Topic Overview
Error Handling & Logging: Reliability, Debugging & Observability
Handle errors well: typed errors, retries, logging strategy, correlation IDs, and practices that speed debugging.
Error Handling & Logging
Why Engineers Care About This
Error handling and logging are how you understand what's happening in production. When things break (and they will), good error handling prevents cascading failures, and good logging helps you debug quickly. Bad error handling hides problems until they become critical. Bad logging makes debugging impossible.

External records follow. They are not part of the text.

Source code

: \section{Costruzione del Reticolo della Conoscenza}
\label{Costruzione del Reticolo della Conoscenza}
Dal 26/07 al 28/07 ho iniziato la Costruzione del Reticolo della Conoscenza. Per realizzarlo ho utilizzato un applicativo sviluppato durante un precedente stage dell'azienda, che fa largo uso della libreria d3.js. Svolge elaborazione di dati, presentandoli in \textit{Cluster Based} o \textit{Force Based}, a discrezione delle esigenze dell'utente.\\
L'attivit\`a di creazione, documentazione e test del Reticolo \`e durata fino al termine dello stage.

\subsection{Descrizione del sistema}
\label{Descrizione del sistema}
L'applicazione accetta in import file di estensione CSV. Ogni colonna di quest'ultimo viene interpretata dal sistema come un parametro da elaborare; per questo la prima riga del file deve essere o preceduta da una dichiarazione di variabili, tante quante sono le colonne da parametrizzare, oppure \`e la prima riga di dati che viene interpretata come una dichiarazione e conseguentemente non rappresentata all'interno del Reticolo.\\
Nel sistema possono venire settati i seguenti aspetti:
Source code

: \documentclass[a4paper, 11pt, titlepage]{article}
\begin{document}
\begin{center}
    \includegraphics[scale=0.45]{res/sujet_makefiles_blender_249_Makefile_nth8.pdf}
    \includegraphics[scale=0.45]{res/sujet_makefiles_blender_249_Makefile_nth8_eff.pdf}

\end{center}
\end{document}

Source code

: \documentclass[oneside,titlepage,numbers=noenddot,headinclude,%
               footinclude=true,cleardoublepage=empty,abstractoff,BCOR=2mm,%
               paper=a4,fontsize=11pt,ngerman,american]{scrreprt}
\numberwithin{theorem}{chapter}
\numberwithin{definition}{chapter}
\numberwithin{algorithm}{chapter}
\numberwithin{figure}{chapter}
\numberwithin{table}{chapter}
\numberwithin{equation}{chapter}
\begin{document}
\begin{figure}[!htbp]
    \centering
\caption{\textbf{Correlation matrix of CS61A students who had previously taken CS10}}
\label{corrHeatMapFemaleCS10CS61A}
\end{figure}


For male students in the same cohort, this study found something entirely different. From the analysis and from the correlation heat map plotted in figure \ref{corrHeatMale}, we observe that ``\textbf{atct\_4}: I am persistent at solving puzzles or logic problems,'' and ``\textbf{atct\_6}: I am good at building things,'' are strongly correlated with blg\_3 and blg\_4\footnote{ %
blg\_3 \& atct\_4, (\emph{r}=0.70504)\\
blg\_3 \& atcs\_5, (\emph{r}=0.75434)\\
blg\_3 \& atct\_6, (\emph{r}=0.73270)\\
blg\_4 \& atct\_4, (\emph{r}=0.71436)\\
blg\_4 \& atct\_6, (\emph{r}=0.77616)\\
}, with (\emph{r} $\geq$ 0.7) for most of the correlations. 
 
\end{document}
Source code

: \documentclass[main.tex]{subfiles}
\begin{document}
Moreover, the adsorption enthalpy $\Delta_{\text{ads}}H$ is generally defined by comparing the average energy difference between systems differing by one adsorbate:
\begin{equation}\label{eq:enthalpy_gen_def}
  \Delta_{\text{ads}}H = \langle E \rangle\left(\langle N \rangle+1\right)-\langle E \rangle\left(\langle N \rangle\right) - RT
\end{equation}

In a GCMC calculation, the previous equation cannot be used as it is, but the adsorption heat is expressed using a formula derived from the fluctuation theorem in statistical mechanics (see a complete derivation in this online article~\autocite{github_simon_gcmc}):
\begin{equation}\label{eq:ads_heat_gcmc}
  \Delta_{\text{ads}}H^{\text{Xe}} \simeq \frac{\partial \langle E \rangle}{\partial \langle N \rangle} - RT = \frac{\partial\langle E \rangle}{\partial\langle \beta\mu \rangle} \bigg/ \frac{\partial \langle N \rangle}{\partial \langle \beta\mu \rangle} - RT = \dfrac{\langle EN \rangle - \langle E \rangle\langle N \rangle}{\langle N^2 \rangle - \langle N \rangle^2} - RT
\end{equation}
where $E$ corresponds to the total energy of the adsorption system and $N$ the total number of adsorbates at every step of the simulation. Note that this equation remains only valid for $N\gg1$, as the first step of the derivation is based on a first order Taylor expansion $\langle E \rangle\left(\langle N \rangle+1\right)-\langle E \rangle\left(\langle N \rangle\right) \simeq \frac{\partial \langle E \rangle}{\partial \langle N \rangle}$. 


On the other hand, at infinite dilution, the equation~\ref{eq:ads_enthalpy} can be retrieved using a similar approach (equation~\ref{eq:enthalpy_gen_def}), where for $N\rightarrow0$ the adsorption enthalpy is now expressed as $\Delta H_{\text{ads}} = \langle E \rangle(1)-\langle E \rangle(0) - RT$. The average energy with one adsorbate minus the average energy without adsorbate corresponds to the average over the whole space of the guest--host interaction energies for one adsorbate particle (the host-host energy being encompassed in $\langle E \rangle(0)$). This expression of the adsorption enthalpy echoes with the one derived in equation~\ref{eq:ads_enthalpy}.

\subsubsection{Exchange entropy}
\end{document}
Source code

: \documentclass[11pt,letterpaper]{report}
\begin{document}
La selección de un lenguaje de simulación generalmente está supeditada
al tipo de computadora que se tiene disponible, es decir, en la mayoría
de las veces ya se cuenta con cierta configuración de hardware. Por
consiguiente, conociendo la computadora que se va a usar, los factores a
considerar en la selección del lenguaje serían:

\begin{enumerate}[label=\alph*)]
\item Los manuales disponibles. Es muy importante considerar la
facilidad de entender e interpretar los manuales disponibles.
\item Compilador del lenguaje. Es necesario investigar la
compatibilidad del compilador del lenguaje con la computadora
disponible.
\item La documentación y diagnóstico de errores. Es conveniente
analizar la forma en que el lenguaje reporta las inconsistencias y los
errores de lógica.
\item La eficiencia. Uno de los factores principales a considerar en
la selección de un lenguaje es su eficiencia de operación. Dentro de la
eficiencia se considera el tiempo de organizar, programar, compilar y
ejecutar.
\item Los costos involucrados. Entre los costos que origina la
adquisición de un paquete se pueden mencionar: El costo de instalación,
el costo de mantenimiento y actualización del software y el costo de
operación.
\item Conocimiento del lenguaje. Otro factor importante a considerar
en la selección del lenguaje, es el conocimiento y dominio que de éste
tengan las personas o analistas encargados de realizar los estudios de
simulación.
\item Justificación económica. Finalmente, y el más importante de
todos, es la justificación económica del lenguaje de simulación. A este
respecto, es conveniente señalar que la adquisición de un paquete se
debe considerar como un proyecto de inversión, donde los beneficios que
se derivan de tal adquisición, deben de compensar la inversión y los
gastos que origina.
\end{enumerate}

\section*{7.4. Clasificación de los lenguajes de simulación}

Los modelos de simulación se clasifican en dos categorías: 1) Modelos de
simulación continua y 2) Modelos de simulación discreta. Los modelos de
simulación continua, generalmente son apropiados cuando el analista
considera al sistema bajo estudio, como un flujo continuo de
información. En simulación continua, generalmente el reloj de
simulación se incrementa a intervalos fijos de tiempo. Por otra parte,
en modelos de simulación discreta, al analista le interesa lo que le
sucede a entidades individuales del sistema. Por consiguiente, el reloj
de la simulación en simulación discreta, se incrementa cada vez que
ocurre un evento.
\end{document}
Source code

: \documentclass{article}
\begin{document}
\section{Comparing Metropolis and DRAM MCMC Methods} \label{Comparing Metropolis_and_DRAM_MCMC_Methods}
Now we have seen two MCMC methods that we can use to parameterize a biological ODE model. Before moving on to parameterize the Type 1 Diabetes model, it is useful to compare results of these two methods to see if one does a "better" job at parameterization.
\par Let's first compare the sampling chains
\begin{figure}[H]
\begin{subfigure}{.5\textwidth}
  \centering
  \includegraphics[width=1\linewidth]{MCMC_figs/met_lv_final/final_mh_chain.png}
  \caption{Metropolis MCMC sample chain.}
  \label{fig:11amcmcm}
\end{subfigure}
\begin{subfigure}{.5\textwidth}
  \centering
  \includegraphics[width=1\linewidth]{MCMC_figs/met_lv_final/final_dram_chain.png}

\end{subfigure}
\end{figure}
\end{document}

When errors cascade through your system, or you can't debug production issues, or users see cryptic error messages, you're hitting error handling and logging problems. These problems compound. Without proper error handling, one failure causes many failures. Without proper logging, debugging takes hours instead of minutes. Understanding error types, exception handling, and structured logging helps you build systems that fail gracefully and are debuggable.
In interviews, when someone asks "How would you handle errors in this system?", they're really asking: "Do you understand different error types? Do you know how to log effectively? Do you understand that error handling is about more than try/catch?" Most engineers don't. They catch all errors generically, log everything at the same level, or ignore errors entirely.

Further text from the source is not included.